Une seule pierre dans la fronde, Jean Maison (par Didier Ayres)
Une seule pierre dans la fronde, Jean Maison, éd. de Corlevour, mai 2022, 14 €
Force
J’ai lu d’un trait le nouvel ouvrage de Jean Maison. J’y ai vu une écriture serrée, dense, dominée, maîtrisée profondément et ouvrant sur un monde symbolique fort et capiteux. Car derrière cette expression qui semble flaubertienne, espèce d’écriture de gueuloir, l’on devine un univers spirituel lui aussi abouti, presque chantant de joie, une spiritualité simple et puissante. Le poète est occupé – à la fois comme un territoire occupé rendant prisonnier, habité par une prière et occupé à prier, à espérer – par ce que devient le poème. Jean Maison est occupé de l’esprit dans l’Esprit.

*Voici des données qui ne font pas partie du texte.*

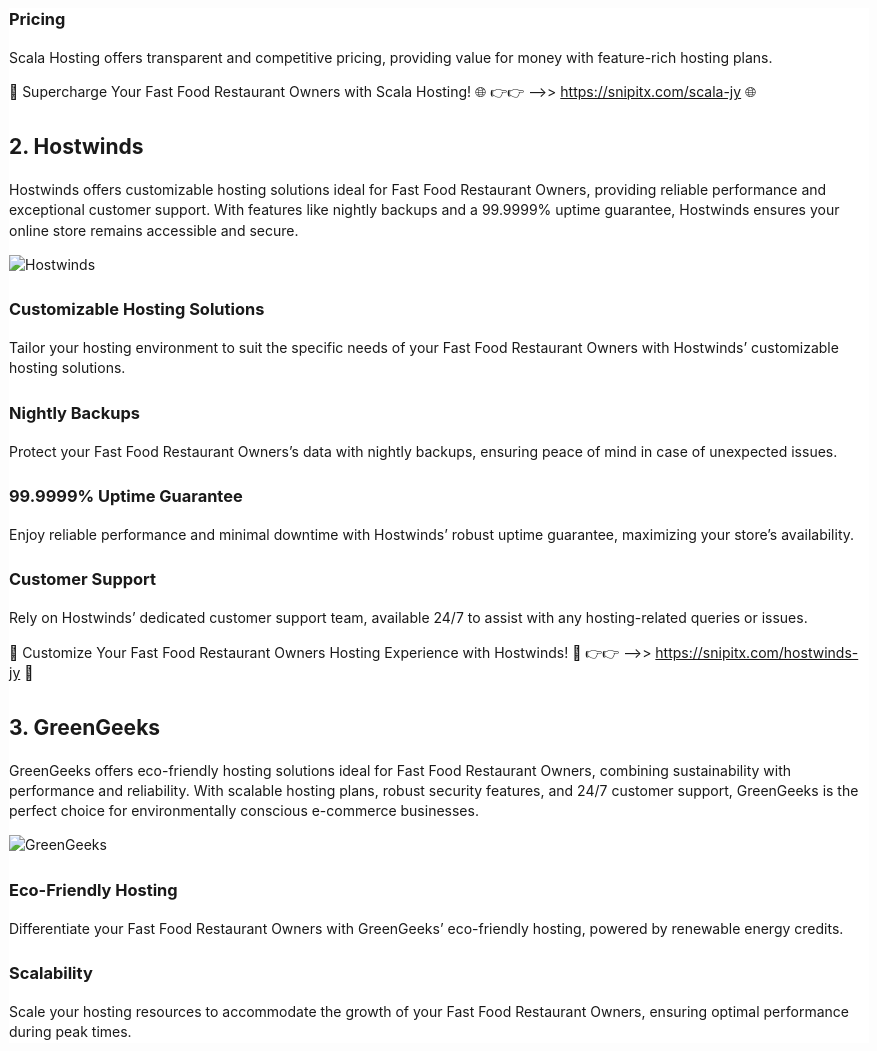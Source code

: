 ### Pricing
Scala Hosting offers transparent and competitive pricing, providing value for money with feature-rich hosting plans.

🚀 Supercharge Your Fast Food Restaurant Owners with Scala Hosting! 🌐
👉👉 -->> https://snipitx.com/scala-jy 🌐

## 2. Hostwinds

Hostwinds offers customizable hosting solutions ideal for Fast Food Restaurant Owners, providing reliable performance and exceptional customer support. With features like nightly backups and a 99.9999% uptime guarantee, Hostwinds ensures your online store remains accessible and secure.

![Hostwinds](https://i.imgur.com/53aSNXx.jpeg "Hostwinds Hosting")

### Customizable Hosting Solutions
Tailor your hosting environment to suit the specific needs of your Fast Food Restaurant Owners with Hostwinds’ customizable hosting solutions.

### Nightly Backups
Protect your Fast Food Restaurant Owners’s data with nightly backups, ensuring peace of mind in case of unexpected issues.

### 99.9999% Uptime Guarantee
Enjoy reliable performance and minimal downtime with Hostwinds’ robust uptime guarantee, maximizing your store’s availability.

### Customer Support
Rely on Hostwinds’ dedicated customer support team, available 24/7 to assist with any hosting-related queries or issues.

🌟 Customize Your Fast Food Restaurant Owners Hosting Experience with Hostwinds! 🚀
👉👉 -->> https://snipitx.com/hostwinds-jy 🚀


## 3. GreenGeeks

GreenGeeks offers eco-friendly hosting solutions ideal for Fast Food Restaurant Owners, combining sustainability with performance and reliability. With scalable hosting plans, robust security features, and 24/7 customer support, GreenGeeks is the perfect choice for environmentally conscious e-commerce businesses.

![GreenGeeks](https://i.imgur.com/eEwuntu.jpg "GreenGeeks Hosting")

### Eco-Friendly Hosting
Differentiate your Fast Food Restaurant Owners with GreenGeeks’ eco-friendly hosting, powered by renewable energy credits.

### Scalability
Scale your hosting resources to accommodate the growth of your Fast Food Restaurant Owners, ensuring optimal performance during peak times.
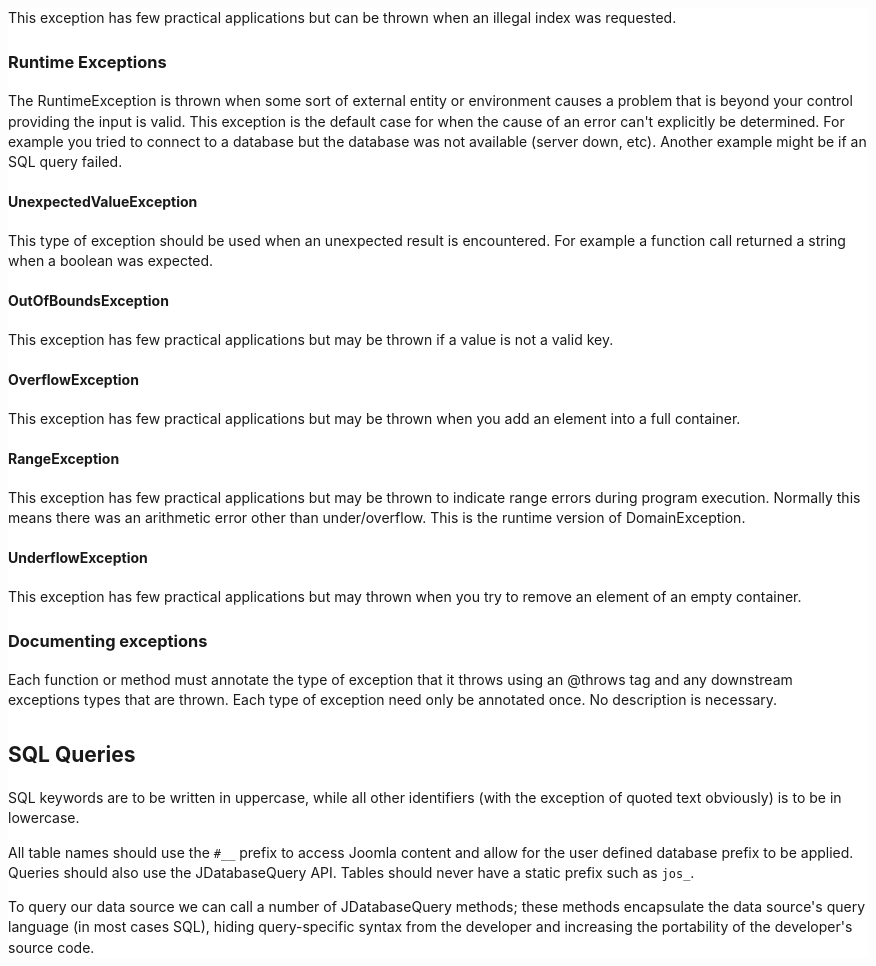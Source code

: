 This exception has few practical applications but can be thrown when an illegal index was requested.

### Runtime Exceptions

The RuntimeException is thrown when some sort of external entity or environment causes a problem that is beyond your control providing the input is valid. This exception is the default case for when the cause of an error can't explicitly be determined. For example you tried to connect to a database but the database was not available (server down, etc).  Another example might be if an SQL query failed.

#### UnexpectedValueException

This type of exception should be used when an unexpected result is encountered. For example a function call returned a string when a boolean was expected.

#### OutOfBoundsException

This exception has few practical applications but may be thrown if a value is not a valid key.

#### OverflowException

This exception has few practical applications but may be thrown when you add an element into a full container.

#### RangeException

This exception has few practical applications but may be thrown to indicate range errors during program execution. Normally this means there was an arithmetic error other than under/overflow. This is the runtime version of DomainException.

#### UnderflowException

This exception has few practical applications but may thrown when you try to remove an element of an empty container.

### Documenting exceptions

Each function or method must annotate the type of exception that it throws using an @throws tag and any downstream exceptions types that are thrown. Each type of exception need only be annotated once. No description is necessary.


## SQL Queries

SQL keywords are to be written in uppercase, while all other identifiers (with the exception of quoted text obviously) is to be in lowercase.

All table names should use the `#__` prefix to access Joomla content and allow for the user defined database prefix to be applied. Queries should also use the JDatabaseQuery API. Tables should never have a static prefix such as `jos_`.

To query our data source we can call a number of JDatabaseQuery methods; these methods encapsulate the data source's query language (in most cases SQL), hiding query-specific syntax from the developer and increasing the portability of the developer's source code.
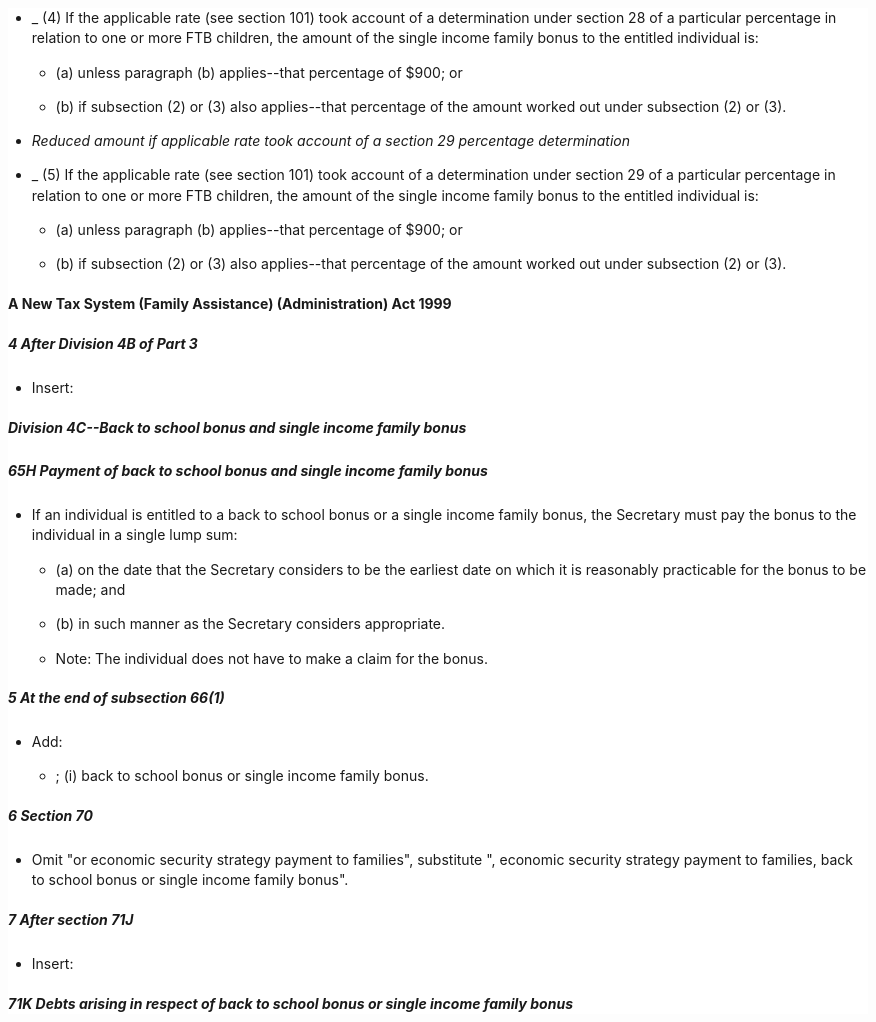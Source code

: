    * _	(4)	If the applicable rate (see section 101) took account of a determination under section 28 of a particular percentage in relation to one or more FTB children, the amount of the single income family bonus to the entitled individual is:

     * (a) unless paragraph (b) applies--that percentage of $900; or

     * (b) if subsection (2) or (3) also applies--that percentage of the amount worked out under subsection (2) or (3).

   * _Reduced amount if applicable rate took account of a section 29 percentage determination_

   * _	(5)	If the applicable rate (see section 101) took account of a determination under section 29 of a particular percentage in relation to one or more FTB children, the amount of the single income family bonus to the entitled individual is:

     * (a) unless paragraph (b) applies--that percentage of $900; or

     * (b) if subsection (2) or (3) also applies--that percentage of the amount worked out under subsection (2) or (3).

#### A New Tax System (Family Assistance) (Administration) Act 1999

##### 4  After Division 4B of Part 3

  * Insert: 

##### Division 4C--Back to school bonus and single income family bonus

##### 65H  Payment of back to school bonus and single income family bonus

   * If an individual is entitled to a back to school bonus or a single income family bonus, the Secretary must pay the bonus to the individual in a single lump sum:

     * (a) on the date that the Secretary considers to be the earliest date on which it is reasonably practicable for the bonus to be made; and

     * (b) in such manner as the Secretary considers appropriate.

      * Note: The individual does not have to make a claim for the bonus.

##### 5  At the end of subsection 66(1)

  * Add: 

     * ; (i)	back to school bonus or single income family bonus.

##### 6  Section 70

  * Omit "or economic security strategy payment to families", substitute ", economic security strategy payment to families, back to school bonus or single income family bonus".

##### 7  After section 71J

  * Insert: 

##### 71K  Debts arising in respect of back to school bonus or single income family bonus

Un cheval de trait règne sur le monde
Tire un tombereau chargé d’éclats de silex
Et reflète sur le fer de la roue
L’enclos imaginaire de la voix
De ce fait, le travail du poème figure matériellement une réalité mimétique et immatérielle, ce qui est l’aporie première de tout texte poétique. Et si l’on admet que les vers ici sont autant de prières, on devine ce qui est tu, ce qui est silence (car s’adresser à la divinité est une dialectique entre le parlé et l’attente d’une parole). Mais quelle merveille ce silence plein et joyeux, inquiétant et sublime ! Du reste, sachant que Jean travaille la nuit à la lueur d’une chandelle, j’imagine parfaitement le silence de son séjour, silence brûlant et assourdissant – j’en ai eu comme lui l’expérience en Corrèze.
Son poème est donc tout sauf du brouhaha, tout sauf une pose ou un mensonge. Son texte bourdonne de la présence champêtre, de cette sorte d’exil, à l’intérieur d’un monde connu et arpenté.
Te voici
Entre deux portes
Craignant la mort
Le poète et son texte cherchent à montrer l’invisible, mais sans abstraction, juste en soulignant ce que la nature, la Nature, contient en elle de mystère et d’évidence. L’on sait bien cela dès lors que l’on a vécu au milieu des bois. Ils cherchent, ce que peut-être Teilhard de Chardin mettait sous le mot conscience, c’est-à-dire, la vie, l’esprit de la vie, conscience qui traverse l’inerte jusqu’à Dieu. Le texte ici est vêtement dont le fil de bâti est retiré, laissant apparaître avec la couture, la tunique de lumière du croyant.